[Stored data entries]
▼

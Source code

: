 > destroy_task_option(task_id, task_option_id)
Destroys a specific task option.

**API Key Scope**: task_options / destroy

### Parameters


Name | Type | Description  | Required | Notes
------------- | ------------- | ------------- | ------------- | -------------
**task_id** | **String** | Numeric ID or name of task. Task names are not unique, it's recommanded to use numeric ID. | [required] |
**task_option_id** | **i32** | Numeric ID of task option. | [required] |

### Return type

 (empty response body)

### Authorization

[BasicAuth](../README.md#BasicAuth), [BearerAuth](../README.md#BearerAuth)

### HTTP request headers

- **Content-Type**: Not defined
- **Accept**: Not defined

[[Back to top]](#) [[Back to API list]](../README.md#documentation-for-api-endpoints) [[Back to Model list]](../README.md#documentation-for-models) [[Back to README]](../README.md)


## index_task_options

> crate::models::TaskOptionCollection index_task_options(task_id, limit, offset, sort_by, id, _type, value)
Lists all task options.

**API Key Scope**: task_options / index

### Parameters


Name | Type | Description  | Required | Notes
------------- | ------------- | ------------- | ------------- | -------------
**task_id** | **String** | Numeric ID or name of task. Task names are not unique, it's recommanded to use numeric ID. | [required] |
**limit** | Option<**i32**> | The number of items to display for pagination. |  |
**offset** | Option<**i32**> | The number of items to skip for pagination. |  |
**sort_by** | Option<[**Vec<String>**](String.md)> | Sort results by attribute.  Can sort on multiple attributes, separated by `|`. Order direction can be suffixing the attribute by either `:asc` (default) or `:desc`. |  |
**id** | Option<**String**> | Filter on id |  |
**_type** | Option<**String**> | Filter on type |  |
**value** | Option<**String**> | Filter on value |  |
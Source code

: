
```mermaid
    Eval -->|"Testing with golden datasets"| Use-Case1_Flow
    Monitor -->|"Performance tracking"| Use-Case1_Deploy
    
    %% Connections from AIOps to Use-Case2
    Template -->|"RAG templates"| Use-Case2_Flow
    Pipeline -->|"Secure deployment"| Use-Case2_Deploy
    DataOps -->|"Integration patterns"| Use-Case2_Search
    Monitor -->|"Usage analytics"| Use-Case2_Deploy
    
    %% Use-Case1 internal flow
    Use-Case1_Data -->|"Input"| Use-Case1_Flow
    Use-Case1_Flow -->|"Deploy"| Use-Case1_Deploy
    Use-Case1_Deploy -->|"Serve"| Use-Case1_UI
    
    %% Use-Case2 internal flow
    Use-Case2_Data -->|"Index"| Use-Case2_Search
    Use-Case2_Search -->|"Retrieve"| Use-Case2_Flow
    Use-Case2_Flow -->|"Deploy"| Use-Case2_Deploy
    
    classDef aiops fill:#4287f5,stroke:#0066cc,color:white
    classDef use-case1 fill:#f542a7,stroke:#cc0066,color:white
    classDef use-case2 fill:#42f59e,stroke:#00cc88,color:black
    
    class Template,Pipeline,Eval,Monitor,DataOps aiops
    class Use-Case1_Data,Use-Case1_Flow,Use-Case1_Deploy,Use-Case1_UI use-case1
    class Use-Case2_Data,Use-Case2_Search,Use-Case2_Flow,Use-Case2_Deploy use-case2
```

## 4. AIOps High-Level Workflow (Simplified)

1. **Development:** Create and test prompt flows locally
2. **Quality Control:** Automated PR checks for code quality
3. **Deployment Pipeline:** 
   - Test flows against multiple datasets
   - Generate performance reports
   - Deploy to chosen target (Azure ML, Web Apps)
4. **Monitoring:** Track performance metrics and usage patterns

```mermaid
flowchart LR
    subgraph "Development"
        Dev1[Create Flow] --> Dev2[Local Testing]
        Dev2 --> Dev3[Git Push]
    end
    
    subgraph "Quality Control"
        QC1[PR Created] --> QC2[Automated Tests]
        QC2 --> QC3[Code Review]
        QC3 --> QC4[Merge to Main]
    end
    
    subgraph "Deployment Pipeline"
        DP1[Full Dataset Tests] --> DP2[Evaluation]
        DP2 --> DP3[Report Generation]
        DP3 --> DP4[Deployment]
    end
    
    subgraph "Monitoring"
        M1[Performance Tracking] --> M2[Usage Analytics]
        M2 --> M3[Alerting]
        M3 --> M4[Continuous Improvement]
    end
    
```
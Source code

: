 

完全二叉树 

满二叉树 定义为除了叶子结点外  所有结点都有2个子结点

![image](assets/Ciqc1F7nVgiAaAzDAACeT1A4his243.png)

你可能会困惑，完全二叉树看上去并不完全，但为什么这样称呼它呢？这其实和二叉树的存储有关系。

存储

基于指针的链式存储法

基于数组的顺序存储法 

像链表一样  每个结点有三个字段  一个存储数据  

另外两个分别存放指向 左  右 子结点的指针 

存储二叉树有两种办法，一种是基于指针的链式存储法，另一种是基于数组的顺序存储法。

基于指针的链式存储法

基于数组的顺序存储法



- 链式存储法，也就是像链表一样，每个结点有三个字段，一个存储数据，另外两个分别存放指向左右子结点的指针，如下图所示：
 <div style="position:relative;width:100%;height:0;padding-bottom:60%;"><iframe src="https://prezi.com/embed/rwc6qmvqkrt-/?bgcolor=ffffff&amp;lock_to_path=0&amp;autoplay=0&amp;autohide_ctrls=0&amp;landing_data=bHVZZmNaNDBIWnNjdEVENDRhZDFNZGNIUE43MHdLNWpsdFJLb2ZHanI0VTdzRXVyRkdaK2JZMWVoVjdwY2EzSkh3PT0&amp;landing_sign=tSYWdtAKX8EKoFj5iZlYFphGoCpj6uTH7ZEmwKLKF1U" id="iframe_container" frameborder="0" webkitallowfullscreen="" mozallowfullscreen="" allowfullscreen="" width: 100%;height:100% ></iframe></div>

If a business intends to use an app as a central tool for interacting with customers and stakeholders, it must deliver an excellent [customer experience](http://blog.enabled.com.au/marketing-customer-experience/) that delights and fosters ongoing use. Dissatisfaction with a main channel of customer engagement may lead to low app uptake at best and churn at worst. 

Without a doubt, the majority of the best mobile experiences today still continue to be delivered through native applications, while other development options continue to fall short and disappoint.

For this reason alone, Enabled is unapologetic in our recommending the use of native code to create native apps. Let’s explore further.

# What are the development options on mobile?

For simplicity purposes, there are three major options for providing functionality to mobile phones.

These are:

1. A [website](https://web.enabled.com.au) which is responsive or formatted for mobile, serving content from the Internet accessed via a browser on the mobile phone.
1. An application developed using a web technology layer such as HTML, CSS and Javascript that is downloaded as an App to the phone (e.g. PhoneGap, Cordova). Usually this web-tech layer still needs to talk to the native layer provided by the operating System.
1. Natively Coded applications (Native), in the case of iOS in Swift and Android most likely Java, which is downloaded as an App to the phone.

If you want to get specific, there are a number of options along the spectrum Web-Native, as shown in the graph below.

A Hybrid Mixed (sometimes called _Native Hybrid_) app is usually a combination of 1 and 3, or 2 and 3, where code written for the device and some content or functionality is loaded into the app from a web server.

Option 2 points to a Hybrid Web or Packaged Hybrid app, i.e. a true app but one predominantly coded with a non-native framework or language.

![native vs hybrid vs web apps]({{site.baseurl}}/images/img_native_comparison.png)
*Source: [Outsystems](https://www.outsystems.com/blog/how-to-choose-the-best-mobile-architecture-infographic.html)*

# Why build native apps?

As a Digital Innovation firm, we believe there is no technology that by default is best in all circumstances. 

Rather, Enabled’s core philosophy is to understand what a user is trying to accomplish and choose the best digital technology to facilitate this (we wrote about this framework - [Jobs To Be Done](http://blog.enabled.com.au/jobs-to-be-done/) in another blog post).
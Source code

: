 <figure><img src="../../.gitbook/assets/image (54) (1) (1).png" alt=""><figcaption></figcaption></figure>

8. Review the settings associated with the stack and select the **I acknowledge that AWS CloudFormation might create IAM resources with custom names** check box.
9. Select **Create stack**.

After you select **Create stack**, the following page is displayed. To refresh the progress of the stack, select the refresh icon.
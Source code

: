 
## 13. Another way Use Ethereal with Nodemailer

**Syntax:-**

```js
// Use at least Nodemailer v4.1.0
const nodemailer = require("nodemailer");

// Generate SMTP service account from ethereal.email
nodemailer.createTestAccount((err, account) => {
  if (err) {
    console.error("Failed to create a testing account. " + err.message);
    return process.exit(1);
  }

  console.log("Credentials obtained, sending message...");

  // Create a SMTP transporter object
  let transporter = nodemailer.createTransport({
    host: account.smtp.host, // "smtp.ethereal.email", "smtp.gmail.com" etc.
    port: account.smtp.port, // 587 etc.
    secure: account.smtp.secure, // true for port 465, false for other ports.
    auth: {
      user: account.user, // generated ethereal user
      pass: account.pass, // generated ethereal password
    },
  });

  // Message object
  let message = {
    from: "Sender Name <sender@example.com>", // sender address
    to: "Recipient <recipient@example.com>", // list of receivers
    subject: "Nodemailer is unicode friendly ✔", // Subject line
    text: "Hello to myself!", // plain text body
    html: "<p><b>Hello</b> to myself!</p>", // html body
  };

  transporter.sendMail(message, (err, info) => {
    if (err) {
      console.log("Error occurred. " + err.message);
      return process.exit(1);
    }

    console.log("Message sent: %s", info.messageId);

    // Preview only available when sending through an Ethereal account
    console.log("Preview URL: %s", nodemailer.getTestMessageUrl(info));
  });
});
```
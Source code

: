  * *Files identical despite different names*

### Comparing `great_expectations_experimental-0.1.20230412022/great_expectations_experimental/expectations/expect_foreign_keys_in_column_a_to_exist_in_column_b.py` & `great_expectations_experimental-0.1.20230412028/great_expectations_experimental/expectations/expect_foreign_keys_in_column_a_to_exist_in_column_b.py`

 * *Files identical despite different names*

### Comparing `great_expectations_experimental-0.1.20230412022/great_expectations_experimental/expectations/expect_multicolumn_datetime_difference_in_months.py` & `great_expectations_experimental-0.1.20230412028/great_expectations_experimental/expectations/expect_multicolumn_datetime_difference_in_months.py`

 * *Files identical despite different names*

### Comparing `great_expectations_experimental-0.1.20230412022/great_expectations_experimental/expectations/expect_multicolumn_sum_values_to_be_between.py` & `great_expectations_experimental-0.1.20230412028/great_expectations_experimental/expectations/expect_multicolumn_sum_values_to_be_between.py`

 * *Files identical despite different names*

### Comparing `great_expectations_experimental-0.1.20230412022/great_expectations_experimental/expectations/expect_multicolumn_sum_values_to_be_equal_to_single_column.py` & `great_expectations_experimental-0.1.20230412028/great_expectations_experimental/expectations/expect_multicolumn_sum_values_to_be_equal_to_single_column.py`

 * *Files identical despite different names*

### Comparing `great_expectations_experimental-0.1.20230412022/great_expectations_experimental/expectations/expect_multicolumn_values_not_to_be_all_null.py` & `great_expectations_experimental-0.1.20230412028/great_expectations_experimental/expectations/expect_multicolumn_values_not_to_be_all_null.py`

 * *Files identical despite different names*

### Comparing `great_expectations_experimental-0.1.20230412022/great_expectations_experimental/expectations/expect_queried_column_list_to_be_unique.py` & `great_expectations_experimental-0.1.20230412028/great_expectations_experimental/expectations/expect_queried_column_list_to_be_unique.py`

▲

**Activity**
In the data above, find the line that contains "items to skip", then reproduce exactly every line from the first line through that line.

**Task result**
Source code

: > destroy_task_option(task_id, task_option_id)
Destroys a specific task option.

**API Key Scope**: task_options / destroy

### Parameters


Name | Type | Description  | Required | Notes
------------- | ------------- | ------------- | ------------- | -------------
**task_id** | **String** | Numeric ID or name of task. Task names are not unique, it's recommanded to use numeric ID. | [required] |
**task_option_id** | **i32** | Numeric ID of task option. | [required] |

### Return type

 (empty response body)

### Authorization

[BasicAuth](../README.md#BasicAuth), [BearerAuth](../README.md#BearerAuth)

### HTTP request headers

- **Content-Type**: Not defined
- **Accept**: Not defined

[[Back to top]](#) [[Back to API list]](../README.md#documentation-for-api-endpoints) [[Back to Model list]](../README.md#documentation-for-models) [[Back to README]](../README.md)


## index_task_options

> crate::models::TaskOptionCollection index_task_options(task_id, limit, offset, sort_by, id, _type, value)
Lists all task options.

**API Key Scope**: task_options / index

### Parameters


Name | Type | Description  | Required | Notes
------------- | ------------- | ------------- | ------------- | -------------
**task_id** | **String** | Numeric ID or name of task. Task names are not unique, it's recommanded to use numeric ID. | [required] |
**limit** | Option<**i32**> | The number of items to display for pagination. |  |
**offset** | Option<**i32**> | The number of items to skip for pagination. |  |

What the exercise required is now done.